28
The unseasonable thunder and lightning continued relentlessly. For a few minutes the paramour's naked physique, as his own, kept rematerializing more and more saliently before reverting subdued into passive darkness.
"You've never been there before, Really?"
"No, just seen glimpses of it from TV news. I want to go. Someday. Someday I will, someone will take me. Tell me what it is like."
"Hard to say. Each has his own reaction to it I suppose. I can't explain myself let alone ten million others. And when you live somewhere your habits are embedded in it There is nothing romantic or visceral: just day to day life."
"Don't you like it?"
"It has its moments, I guess."
It was a snippet of conversation copied and recopied and from it blurred in inaccuracies. It played repeatedly like a redundant song to a mind in or moving toward the void. It was a void created from fear of the loss of physical contact with this nameless intimacy whom he could barely speak with unless in semi-imagined, quasi-remembered dialogues of the mind.

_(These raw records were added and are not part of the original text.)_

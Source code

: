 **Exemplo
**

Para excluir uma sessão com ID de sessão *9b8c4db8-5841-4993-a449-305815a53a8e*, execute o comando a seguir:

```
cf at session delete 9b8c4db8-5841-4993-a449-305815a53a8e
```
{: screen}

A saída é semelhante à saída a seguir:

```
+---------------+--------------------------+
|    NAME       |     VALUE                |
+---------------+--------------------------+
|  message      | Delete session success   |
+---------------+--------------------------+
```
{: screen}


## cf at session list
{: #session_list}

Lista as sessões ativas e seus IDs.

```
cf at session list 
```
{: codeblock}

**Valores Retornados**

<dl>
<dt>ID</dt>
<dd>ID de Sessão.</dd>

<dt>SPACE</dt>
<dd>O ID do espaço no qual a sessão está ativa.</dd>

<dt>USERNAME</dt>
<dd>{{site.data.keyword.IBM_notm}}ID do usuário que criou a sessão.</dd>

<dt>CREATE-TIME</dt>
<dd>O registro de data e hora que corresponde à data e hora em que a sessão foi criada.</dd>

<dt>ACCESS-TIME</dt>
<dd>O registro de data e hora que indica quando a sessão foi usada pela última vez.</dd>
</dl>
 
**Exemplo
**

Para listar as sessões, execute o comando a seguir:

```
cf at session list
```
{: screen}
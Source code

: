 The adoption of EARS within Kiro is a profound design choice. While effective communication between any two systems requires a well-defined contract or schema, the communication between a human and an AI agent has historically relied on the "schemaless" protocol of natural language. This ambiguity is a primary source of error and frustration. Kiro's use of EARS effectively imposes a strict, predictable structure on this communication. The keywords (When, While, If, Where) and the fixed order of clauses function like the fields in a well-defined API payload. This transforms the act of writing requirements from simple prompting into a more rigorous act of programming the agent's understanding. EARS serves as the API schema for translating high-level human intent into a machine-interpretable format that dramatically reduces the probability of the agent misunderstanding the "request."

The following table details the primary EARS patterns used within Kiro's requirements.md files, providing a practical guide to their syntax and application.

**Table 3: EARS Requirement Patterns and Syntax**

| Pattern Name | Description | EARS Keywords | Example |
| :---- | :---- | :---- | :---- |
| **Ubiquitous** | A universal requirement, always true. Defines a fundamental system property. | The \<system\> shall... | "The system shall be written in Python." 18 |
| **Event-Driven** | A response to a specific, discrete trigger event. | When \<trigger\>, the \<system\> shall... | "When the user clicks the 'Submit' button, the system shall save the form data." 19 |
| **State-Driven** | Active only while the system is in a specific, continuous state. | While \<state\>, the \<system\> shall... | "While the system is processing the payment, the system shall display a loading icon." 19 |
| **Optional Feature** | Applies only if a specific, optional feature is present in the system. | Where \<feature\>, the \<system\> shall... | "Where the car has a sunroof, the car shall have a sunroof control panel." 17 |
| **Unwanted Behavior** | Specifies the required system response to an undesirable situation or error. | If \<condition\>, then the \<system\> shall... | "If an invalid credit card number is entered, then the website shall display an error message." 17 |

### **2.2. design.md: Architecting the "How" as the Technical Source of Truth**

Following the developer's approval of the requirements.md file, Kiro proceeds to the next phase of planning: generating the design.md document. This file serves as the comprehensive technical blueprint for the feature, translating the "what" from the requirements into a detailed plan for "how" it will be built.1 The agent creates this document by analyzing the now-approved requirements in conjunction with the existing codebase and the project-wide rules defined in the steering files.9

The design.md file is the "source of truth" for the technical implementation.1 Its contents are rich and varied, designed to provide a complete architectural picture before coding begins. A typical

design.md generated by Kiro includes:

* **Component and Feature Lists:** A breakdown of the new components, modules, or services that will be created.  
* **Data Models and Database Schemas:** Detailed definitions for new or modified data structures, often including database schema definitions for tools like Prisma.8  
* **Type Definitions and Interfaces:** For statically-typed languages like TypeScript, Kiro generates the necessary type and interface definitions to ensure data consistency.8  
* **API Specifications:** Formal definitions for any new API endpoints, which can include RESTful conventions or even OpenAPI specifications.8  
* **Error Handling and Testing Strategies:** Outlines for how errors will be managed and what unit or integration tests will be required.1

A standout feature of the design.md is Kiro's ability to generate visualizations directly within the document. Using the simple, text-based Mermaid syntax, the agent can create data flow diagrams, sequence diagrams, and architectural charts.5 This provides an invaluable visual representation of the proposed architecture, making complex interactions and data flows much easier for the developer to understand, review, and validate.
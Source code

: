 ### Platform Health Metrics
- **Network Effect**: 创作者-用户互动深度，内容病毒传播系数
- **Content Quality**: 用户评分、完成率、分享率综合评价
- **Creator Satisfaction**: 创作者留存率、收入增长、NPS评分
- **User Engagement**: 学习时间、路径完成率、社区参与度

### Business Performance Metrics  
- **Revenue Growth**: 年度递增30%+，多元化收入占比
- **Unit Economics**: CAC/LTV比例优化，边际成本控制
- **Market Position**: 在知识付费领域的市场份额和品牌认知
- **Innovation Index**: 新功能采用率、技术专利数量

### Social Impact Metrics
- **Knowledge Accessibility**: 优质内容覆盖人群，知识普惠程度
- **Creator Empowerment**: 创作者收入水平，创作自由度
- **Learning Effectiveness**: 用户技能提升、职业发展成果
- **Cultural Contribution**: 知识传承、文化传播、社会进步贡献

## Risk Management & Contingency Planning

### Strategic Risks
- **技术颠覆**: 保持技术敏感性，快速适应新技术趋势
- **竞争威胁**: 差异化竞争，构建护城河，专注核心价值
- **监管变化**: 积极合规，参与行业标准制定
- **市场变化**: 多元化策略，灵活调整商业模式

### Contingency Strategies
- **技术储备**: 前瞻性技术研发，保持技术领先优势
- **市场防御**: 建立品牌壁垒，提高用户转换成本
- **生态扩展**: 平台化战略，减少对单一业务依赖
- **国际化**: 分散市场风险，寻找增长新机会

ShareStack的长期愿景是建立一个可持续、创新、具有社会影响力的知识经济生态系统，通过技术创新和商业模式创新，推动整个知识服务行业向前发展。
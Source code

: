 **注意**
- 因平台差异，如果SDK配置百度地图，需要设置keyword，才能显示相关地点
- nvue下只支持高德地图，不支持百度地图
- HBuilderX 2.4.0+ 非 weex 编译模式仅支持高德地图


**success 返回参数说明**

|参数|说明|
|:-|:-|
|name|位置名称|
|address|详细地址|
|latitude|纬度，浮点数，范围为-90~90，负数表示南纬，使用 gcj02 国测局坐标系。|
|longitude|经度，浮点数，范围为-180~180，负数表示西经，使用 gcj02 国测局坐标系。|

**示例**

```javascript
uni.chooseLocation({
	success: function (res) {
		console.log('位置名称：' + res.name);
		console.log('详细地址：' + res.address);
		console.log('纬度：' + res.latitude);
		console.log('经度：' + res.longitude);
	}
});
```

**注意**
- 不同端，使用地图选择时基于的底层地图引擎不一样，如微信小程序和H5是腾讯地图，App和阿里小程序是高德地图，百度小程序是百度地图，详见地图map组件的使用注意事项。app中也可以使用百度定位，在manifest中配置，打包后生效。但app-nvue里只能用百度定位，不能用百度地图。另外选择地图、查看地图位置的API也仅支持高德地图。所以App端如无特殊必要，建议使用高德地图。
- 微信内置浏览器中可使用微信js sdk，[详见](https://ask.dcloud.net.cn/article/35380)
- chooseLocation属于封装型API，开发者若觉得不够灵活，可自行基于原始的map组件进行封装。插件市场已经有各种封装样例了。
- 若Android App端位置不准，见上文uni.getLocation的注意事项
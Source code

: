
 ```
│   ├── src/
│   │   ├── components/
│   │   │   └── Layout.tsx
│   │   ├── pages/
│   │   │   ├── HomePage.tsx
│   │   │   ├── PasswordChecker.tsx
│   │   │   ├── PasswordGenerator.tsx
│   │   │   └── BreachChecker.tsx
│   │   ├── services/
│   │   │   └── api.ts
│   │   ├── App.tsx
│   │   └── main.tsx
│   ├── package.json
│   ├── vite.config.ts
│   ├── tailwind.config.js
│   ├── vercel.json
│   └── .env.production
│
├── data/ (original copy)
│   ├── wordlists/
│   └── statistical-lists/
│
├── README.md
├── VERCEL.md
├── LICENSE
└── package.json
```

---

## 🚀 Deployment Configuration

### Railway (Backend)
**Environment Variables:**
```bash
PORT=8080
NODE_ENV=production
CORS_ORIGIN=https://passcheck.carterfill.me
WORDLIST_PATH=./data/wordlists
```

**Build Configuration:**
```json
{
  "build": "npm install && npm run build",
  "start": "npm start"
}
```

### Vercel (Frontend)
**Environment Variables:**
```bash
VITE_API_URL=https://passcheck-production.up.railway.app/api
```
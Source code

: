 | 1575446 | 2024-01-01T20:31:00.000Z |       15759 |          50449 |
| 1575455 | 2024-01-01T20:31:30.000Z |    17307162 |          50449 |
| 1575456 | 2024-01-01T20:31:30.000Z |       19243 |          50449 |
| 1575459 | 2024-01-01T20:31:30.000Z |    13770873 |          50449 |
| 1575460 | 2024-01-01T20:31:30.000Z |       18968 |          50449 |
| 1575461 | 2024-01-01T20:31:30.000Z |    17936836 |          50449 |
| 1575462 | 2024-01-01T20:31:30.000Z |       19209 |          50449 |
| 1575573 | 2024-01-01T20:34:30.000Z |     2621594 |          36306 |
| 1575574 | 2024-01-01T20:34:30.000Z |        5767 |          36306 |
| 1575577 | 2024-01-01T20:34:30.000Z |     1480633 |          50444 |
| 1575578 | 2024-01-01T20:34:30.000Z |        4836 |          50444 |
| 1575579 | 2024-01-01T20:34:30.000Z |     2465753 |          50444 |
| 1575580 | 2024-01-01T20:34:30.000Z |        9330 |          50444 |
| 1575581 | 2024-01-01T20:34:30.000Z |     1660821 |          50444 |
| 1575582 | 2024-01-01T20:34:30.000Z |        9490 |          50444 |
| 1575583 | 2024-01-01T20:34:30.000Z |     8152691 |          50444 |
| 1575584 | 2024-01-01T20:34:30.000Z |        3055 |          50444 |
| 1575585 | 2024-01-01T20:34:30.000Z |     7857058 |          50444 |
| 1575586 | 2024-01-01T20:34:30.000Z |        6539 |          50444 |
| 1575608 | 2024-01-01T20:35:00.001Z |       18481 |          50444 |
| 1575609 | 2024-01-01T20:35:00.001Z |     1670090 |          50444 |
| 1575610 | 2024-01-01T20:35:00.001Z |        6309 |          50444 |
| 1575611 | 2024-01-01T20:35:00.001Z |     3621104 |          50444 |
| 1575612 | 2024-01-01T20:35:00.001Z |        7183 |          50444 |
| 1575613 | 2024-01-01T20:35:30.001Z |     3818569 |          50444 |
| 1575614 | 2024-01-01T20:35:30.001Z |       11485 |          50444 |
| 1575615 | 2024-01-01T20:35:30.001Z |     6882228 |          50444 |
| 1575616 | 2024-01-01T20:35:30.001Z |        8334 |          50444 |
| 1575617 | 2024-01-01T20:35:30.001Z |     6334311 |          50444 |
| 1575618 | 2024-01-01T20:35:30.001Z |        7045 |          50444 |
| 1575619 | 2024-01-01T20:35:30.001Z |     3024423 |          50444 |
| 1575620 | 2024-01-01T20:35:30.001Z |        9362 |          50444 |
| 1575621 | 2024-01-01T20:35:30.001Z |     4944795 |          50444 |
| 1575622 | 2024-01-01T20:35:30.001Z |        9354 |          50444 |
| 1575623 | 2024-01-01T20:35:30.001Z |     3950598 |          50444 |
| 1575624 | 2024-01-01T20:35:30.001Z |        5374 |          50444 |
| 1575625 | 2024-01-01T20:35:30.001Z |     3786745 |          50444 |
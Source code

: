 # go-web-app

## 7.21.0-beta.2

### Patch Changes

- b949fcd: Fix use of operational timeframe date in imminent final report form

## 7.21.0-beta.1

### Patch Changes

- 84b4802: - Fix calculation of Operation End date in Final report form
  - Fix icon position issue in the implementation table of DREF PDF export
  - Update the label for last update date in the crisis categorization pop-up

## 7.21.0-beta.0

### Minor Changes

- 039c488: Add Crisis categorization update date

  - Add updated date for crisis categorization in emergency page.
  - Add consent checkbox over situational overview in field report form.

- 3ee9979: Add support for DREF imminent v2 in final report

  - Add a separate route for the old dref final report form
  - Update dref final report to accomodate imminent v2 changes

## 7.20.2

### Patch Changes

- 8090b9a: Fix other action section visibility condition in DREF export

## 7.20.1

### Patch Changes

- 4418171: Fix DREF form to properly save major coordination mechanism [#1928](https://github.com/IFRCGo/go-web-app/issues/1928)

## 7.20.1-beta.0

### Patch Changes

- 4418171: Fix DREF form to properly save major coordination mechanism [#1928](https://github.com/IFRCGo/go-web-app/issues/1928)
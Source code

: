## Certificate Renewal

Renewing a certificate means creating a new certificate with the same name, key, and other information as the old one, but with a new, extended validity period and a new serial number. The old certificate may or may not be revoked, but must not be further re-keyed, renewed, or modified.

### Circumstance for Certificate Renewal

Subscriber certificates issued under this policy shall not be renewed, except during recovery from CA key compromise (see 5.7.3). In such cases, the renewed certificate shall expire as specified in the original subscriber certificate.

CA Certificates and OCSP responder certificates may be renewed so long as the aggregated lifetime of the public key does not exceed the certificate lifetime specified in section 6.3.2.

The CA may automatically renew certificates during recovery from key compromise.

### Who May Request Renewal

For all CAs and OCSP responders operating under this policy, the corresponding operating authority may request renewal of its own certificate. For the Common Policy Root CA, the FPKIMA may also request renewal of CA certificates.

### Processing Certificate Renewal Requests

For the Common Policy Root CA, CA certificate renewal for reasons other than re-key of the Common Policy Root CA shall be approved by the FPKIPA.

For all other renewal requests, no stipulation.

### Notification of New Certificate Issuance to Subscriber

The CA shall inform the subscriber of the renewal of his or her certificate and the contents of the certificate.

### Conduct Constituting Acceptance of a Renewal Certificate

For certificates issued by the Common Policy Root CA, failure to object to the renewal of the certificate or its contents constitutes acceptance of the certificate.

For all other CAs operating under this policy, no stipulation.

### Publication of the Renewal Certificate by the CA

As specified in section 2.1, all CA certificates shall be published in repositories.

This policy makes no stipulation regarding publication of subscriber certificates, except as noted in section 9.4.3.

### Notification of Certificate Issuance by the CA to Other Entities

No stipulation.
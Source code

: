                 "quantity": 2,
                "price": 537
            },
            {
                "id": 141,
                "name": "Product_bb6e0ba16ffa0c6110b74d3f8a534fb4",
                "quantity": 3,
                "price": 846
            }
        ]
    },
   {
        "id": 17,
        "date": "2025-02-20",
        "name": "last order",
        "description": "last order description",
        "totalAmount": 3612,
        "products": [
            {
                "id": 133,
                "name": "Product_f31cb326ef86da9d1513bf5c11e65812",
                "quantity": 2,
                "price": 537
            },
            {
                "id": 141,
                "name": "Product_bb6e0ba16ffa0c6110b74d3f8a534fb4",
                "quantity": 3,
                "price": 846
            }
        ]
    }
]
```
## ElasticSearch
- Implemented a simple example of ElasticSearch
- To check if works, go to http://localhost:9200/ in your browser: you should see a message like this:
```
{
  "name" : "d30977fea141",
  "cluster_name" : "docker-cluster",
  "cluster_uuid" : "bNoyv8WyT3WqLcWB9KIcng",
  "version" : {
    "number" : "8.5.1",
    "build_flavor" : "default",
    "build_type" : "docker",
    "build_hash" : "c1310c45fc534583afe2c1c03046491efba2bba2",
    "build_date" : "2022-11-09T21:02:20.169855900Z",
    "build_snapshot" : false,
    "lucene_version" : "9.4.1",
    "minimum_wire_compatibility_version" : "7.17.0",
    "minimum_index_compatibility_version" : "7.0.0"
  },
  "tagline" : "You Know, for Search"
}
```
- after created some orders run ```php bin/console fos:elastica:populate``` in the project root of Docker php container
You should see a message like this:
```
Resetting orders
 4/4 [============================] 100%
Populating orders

"And you don't have an opinion?"
"Well, for me it's like walking through noxious clouds of car and bus exhausts and the more you walk through it the dirtier you become in everything and although you know it is not good, or know that it doesn't feel particularly good, externally, at least, it seems real and you find yourself doing more and more filthy acts to be in the heart of understanding life, becoming a true libertine. And even though enlightenment is found to be mostly endarkenment you know that you aren't pretending to live ideals taught to you out of bias and fear but the good and bad of what it really is, and appreciating it the best you can despite its imperfections. You feel the pulse of life and that from touching it, it has extended and altered you and, again, even though it isn't what you want from yourself—not idyllic or pure and it isn't what you really want to be—you know that you are not cowering within, making moral judgments on what you fear and don't understand.